La Chute de Troie convoque des personnages qui se font individualités fortes : désespérée, mais sublimes (selon l’idéal de Berlioz qui recherche chez Gluck, la grandeur humaine, la noblesse morale quelque soit la situation et le destin) : ainsi le Chorèbe de Stéphane Degout, hier servi avec peut-être plus de distinction encore, par l’inusable et altier Ludovic Tézier ; idem dans la seconde et dernière partie, Les Troyens à Carthage dont l’orchestre sait aussi sculpter avec une volupté lascive, les couleurs africaines.
A défaut d’un français parfait, le sens commun resserre la cohésion de l’équipe dans l’exactitude du sentiment et du caractère de chaque scène.
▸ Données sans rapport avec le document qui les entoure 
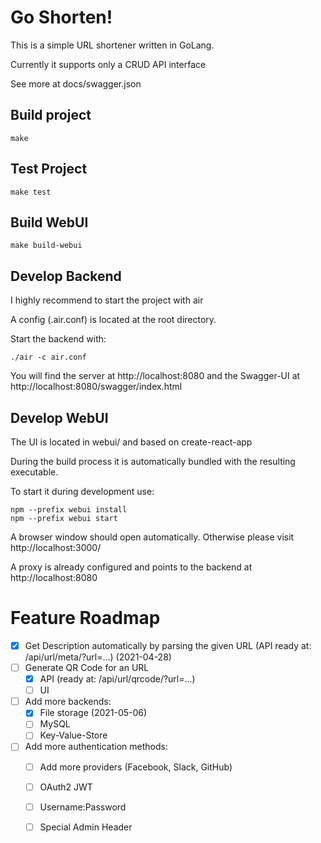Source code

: Go Shorten!
===============

This is a simple URL shortener written in GoLang.

Currently it supports only a CRUD API interface

See more at docs/swagger.json

## Build project

```
make
```

## Test Project

```
make test
```

## Build WebUI

```
make build-webui
```

## Develop Backend

I highly recommend to start the project with air

A config (.air.conf) is located at the root directory.

Start the backend with:

```
./air -c air.conf
``` 

You will find the server at http://localhost:8080 and the Swagger-UI at http://localhost:8080/swagger/index.html

## Develop WebUI

The UI is located in webui/ and based on create-react-app

During the build process it is automatically bundled with the resulting executable.

To start it during development use:

```
npm --prefix webui install
npm --prefix webui start    
```

A browser window should open automatically. Otherwise please visit http://localhost:3000/

A proxy is already configured and points to the backend at  http://localhost:8080

# Feature Roadmap

* [x] Get Description automatically by parsing the given URL (API ready at: /api/url/meta/?url=...) (2021-04-28)
* [ ] Generate QR Code for an URL
    * [x] API (ready at: /api/url/qrcode/?url=...)
    * [ ] UI
* [ ] Add more backends:
    * [x] File storage (2021-05-06)
    * [ ] MySQL
    * [ ] Key-Value-Store
* [ ] Add more authentication methods:
    * [ ] Add more providers (Facebook, Slack, GitHub)
    * [ ] OAuth2 JWT
    * [ ] Username:Password
    * [ ] Special Admin Header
Saluons après un Jon Vickers légendaire sous la direction de Colin Davis (référence absolue), l’américain Michael Spyres (qui aux côtés d’Enée, chante aussi chez Berlioz, un remarquable et très humain, Faust). La ligne, la pureté du style le distinguent de ses partenaires. Torche vivante, embrasée, amoureuse passionnée qui se consume totalement, la Didon de Joyce DD marque les esprits par la vérité de son incarnation, moins l’éloquence linguistique de son personnage. Elle est donc plus organique et féline, sauvage mais princière qu’aristocratique par un verbe ciselé. Mais les nuances et les couleurs fauves d’une grande tragédienne sont bien là : proches du sublime.
Le soin apporté aux « seconds rôles » fait les grandes réalisations. Saluons aussi le Narbal épatant de Nicolas Courjal, comme l’HyIas de Stanislas de Barbeyrac, le Iopas de Cyrille Dubois, deux figures montantes du chant français (baroque autant que romantique), de même la sentinelle très juste de Richard Rittelmann au tout début de l’épopée…

CD. BERLIOZ : Les Troyens maîtrisés de John NelsonArchitecte, soucieux de la direction globale comme de la grande lisibilité des scènes, entre l’individuel (qui prime dans le destin tragique du couple Didon / Enée dans la seconde partie), et la flamme collective où souffle le vent de la fresque virgilienne, John Nelson réalise une approche plutôt sérieuse et construite. Pourtant sans atteindre la vérité et la profondeur de Colin Davis, Nelson accomplit une lecture structurée, construite où s’assume aussi la belle présence des choeurs requis pour l’expérience strasbourgeoise. Du beau métier, solide et expressif. Mais… reconnaissons que le français et sa lisibilité continuelle manquent cruellement ici. En 1969, Colin Davis savait autrement maîtriser l’éloquence déclamatoire mais si naturelle du texte berliozien, d’une grandeur humaine, juste et poétique. Nonobstant nos infimes réserves, la lecture de Nelson 2017 s’impose par son nerf, sa franchise expressive, son relief dramatique global; l’engagement des chanteurs, prêts à caractériser leur partie, malgré un français vraiment inintelligible pour certains. Même perfectible, cette version est une production lyrique ambitieuse, qui dans sa version enregistrée, alliant l’audio et la vidéo, – 4cd et 1 dvd-, doit être soulignée en gras, – nouveau fleuron Erato, élément moteur qui régénère l’industrie du disque en pleine crise.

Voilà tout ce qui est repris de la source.